_Work required_:
Transcribe the listing word for word. Begin at its first line and end with the line containing "对于每一类计算构建单独的输入文件。".

_Records supplied_:
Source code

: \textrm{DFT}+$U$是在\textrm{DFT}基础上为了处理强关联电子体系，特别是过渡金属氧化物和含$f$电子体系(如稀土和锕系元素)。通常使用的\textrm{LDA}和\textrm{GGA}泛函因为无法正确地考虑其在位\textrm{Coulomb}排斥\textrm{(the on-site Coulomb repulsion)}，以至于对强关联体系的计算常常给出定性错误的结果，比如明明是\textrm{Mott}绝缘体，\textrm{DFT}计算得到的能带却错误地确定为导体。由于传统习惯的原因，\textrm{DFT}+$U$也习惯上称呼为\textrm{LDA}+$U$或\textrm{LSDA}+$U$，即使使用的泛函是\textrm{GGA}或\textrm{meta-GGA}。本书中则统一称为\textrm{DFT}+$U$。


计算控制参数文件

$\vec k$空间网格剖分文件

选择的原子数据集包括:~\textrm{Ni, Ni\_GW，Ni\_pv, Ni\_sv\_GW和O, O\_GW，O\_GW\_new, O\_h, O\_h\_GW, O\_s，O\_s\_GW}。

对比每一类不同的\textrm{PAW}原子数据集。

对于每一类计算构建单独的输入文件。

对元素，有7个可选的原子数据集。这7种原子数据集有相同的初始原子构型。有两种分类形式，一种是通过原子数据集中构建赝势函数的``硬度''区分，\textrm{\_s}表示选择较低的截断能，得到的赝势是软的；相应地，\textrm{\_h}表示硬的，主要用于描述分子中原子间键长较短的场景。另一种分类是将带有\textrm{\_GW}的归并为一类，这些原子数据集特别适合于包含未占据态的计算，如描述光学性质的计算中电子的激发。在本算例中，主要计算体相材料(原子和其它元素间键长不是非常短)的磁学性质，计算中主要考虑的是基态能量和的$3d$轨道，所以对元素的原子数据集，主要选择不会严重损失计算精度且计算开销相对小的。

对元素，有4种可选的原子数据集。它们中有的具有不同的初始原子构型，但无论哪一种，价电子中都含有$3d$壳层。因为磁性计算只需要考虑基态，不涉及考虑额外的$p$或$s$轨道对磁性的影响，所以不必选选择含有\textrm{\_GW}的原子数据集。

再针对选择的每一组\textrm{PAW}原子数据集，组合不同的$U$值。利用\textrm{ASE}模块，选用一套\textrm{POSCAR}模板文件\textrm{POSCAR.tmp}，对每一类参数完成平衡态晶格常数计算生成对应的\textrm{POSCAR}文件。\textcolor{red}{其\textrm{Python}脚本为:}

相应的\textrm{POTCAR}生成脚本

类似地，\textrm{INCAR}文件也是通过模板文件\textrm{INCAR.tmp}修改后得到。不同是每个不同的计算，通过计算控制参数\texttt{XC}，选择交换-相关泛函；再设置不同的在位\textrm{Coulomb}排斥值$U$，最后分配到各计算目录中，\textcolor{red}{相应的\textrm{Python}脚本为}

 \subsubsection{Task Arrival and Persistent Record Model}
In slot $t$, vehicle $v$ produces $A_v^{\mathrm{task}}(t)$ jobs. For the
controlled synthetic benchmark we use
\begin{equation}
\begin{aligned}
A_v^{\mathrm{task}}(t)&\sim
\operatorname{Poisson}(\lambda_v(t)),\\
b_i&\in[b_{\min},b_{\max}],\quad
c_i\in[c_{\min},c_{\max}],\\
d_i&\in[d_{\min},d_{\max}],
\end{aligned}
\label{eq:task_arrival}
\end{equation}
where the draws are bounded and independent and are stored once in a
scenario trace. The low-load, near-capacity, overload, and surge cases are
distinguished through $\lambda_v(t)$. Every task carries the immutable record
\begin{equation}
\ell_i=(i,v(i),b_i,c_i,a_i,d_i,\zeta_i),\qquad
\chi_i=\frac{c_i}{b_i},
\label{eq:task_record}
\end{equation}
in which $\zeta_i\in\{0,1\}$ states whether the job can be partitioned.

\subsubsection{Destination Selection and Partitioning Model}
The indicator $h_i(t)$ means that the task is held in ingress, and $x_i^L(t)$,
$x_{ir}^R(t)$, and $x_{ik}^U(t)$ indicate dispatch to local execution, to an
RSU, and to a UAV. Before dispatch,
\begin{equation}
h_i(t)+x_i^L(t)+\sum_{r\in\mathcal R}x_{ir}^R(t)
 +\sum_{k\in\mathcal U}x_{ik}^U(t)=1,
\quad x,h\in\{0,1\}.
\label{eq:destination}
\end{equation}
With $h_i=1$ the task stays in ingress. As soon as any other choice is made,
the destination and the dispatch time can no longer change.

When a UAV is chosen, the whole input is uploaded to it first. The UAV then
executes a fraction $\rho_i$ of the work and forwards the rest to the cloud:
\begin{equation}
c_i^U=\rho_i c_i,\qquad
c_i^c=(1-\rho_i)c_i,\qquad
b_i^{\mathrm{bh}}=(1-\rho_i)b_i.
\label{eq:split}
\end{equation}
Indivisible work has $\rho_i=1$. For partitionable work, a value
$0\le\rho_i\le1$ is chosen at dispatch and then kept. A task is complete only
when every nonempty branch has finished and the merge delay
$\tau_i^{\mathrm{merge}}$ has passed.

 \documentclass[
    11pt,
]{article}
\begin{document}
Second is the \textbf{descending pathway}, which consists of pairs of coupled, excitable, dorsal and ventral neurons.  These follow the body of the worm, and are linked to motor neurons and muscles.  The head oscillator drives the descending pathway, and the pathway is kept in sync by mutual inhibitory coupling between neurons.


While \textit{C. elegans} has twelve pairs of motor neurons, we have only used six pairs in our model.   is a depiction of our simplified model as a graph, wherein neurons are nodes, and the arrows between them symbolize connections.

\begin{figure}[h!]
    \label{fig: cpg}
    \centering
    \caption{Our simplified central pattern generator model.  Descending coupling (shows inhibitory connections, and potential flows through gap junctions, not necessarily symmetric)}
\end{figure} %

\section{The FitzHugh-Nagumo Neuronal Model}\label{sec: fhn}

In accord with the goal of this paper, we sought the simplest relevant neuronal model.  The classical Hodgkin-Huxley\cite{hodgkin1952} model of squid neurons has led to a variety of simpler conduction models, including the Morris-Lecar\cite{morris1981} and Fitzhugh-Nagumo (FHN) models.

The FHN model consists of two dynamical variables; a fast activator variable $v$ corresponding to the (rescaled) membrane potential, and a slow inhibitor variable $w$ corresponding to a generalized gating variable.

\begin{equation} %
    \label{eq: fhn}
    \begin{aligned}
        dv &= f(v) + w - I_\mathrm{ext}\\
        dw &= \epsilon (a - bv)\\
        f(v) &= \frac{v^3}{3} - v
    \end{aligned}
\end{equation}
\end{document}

_Answer_:
Source code

: \textrm{DFT}+$U$是在\textrm{DFT}基础上为了处理强关联电子体系，特别是过渡金属氧化物和含$f$电子体系(如稀土和锕系元素)。通常使用的\textrm{LDA}和\textrm{GGA}泛函因为无法正确地考虑其在位\textrm{Coulomb}排斥\textrm{(the on-site Coulomb repulsion)}，以至于对强关联体系的计算常常给出定性错误的结果，比如明明是\textrm{Mott}绝缘体，\textrm{DFT}计算得到的能带却错误地确定为导体。由于传统习惯的原因，\textrm{DFT}+$U$也习惯上称呼为\textrm{LDA}+$U$或\textrm{LSDA}+$U$，即使使用的泛函是\textrm{GGA}或\textrm{meta-GGA}。本书中则统一称为\textrm{DFT}+$U$。


计算控制参数文件

$\vec k$空间网格剖分文件

选择的原子数据集包括:~\textrm{Ni, Ni\_GW，Ni\_pv, Ni\_sv\_GW和O, O\_GW，O\_GW\_new, O\_h, O\_h\_GW, O\_s，O\_s\_GW}。

对比每一类不同的\textrm{PAW}原子数据集。

对于每一类计算构建单独的输入文件。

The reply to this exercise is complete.